The core of the R notebook is an Rmd (R Markdown) script – the part you see in the source (code) pane in RStudio. For each lab after this one, you will submit an R Markdown document to get credit for completing the lab. The present lab is not graded, but you are strongly encouraged to complete it, so that you can get the most out of the later labs.

How Do I Use It?

You can view the R notebook as a fully-interactive R script, as a standalone text document, or as a “splitscreen” combination within RStudio. We suggest the latter option if your screen is large enough to do so comfortably. In the splitscreen view, you can readily switch between the easy-to-read HTML document and the corresponding interactive script. The next section describes HTML viewing options.

Viewing HTML

Within RStudio, generate an HTML preview from the Rmd script by clicking the “Preview” icon, located at the top of source (code) pane. If you don’t see a “Preview” icon, you may need to update RStudio. Check your RStudio version with “Help” -> “About RStudio.” The current version is 2023.03.0.

By default, the preview will appear in RStudio Viewer pane (usually found in the lower right-hand section of the RStudio window), so that you can see the two versions (Rmd and HTML) side by side. If the preview doesn’t appear (or pops out in its own window), check the preview settings, in the dropdown menu from the gear icon next to the Preview icon. If you want, you can customize the arrangement of the four RStudio panes through “Tools” -> “Global Options” -> “Pane Layout”.
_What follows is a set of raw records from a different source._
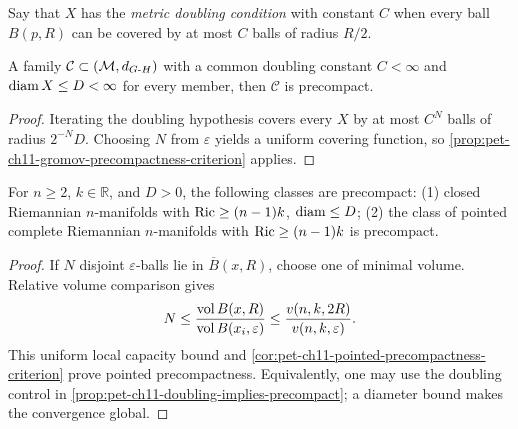 \begin{definition}
  \label{def:pet-ch11-metric-doubling-condition}
  Say that $X$ has the \emph{metric doubling condition} with constant $C$ when
  every ball $B(p,R)$ can be covered by at most $C$ balls of radius $R/2$.
\end{definition}

\begin{proposition}
  \label{prop:pet-ch11-doubling-implies-precompact}
  A family $\mathcal{C}\subset(\mathcal{M},\dGH)$ with a common doubling
  constant $C<\infty$ and $\diam X\le D<\infty$ for every member, then
  $\mathcal{C}$ is precompact.
\end{proposition}
\begin{proof}
  \sketch
  Iterating the doubling hypothesis covers every \(X\) by at most \(C^N\)
  balls of radius \(2^{-N}D\). Choosing \(N\) from \(\varepsilon\) yields a
  uniform covering function, so
  \cref{prop:pet-ch11-gromov-precompactness-criterion} applies.
\end{proof}


\begin{corollary}
  \label{cor:pet-ch11-ricci-diam-precompactness}
  For $n\ge2$, $k\in\mathbb{R}$, and $D>0$, the following classes are
  precompact: (1) closed Riemannian
  $n$-manifolds with $\Ric\ge(n-1)k$, $\diam\le D$; (2) the
  class of pointed complete Riemannian $n$-manifolds with $\Ric\ge(n-1)k$ is
  precompact.
\end{corollary}
\begin{proof}
  \sketch
  If \(N\) disjoint \(\varepsilon\)-balls lie in \(\overline B(x,R)\), choose one of minimal volume. Relative volume comparison gives
  \[
    N\le \frac{\vol B(x,R)}{\vol B(x_i,\varepsilon)}
      \le \frac{v(n,k,2R)}{v(n,k,\varepsilon)}.
  \]
  This uniform local capacity bound and
  \cref{cor:pet-ch11-pointed-precompactness-criterion} prove pointed
  precompactness. Equivalently, one may use the doubling control in
  \cref{prop:pet-ch11-doubling-implies-precompact}; a diameter bound makes the
  convergence global.
\end{proof}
The HTML preview will contain text and code, along with the output of any code chunks that were run before the preview was created. You can refresh the preview at any time without affecting the script. If the preview doesn’t appear after you click the “Preview” icon, please click it once more.
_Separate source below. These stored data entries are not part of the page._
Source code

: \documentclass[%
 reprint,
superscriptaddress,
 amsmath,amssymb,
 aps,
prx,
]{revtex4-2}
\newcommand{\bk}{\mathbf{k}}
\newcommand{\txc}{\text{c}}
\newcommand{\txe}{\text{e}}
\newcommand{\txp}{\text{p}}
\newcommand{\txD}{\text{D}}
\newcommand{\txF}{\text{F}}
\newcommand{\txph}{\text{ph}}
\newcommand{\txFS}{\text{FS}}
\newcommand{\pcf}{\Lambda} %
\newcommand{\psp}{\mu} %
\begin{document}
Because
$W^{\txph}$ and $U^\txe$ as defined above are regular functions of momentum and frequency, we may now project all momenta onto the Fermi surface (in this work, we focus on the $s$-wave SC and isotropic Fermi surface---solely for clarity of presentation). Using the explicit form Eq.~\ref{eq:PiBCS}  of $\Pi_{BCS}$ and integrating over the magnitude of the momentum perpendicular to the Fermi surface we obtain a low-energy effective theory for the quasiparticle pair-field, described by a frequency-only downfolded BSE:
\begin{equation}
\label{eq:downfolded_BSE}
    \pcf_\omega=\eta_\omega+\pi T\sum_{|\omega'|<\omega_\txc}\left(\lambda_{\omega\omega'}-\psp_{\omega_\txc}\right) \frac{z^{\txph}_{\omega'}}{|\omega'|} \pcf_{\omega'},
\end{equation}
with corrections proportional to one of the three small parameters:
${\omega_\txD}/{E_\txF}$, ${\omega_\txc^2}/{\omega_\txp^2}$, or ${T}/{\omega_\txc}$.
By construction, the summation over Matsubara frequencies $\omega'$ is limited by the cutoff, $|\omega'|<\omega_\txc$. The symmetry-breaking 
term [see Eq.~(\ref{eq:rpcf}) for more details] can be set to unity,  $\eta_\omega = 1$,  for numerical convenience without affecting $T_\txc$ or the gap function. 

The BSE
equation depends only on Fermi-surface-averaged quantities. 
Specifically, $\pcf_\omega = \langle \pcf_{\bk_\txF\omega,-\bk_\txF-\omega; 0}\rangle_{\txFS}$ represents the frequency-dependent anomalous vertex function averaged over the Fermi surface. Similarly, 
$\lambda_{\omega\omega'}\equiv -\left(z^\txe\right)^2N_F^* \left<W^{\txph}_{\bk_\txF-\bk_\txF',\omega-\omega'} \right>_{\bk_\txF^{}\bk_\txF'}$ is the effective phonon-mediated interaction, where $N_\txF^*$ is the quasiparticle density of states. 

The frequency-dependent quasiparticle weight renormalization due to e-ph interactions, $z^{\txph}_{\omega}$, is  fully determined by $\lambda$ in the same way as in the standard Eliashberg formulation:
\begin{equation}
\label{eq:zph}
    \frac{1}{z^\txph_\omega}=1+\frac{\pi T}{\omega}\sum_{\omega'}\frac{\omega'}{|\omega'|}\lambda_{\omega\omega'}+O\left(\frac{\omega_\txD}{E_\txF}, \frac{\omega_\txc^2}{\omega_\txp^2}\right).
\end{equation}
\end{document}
If you prefer to view complete code output (including graphs) in your HTML view, select “Knit to HTML” from the “Preview” dropdown menu.

Folds

A “fold” is a subset of the R Markdown (Rmd) file that you can collapse and expand. This is not necessary to do, but it can be useful if you’re working on just one portion of your document. For example, place your cursor HERE in the R Markdown file, and use the collapse fold command (Alt+L) and see what happens. You can expand the fold again using the expand fold command (Shift+Alt+L). You can also collapse and expand folds by clicking on the small triangles (downward pointing when the fold is expanded; pointing right when the fold is collapsed) in the left hand margin of the R Markdown file, just to the right of the line numbers.

There is also a keyboard shortcut to “collapse all folds.” For a “cleaner” viewing experience, you may wish to collapse all folds at the beginning of each lab, and expand individual sections as you work through them. Note that collapsing or expanding only applies to the R Markdown and does not affect the HTML preview (even if you generate it again after collapsing or expanding).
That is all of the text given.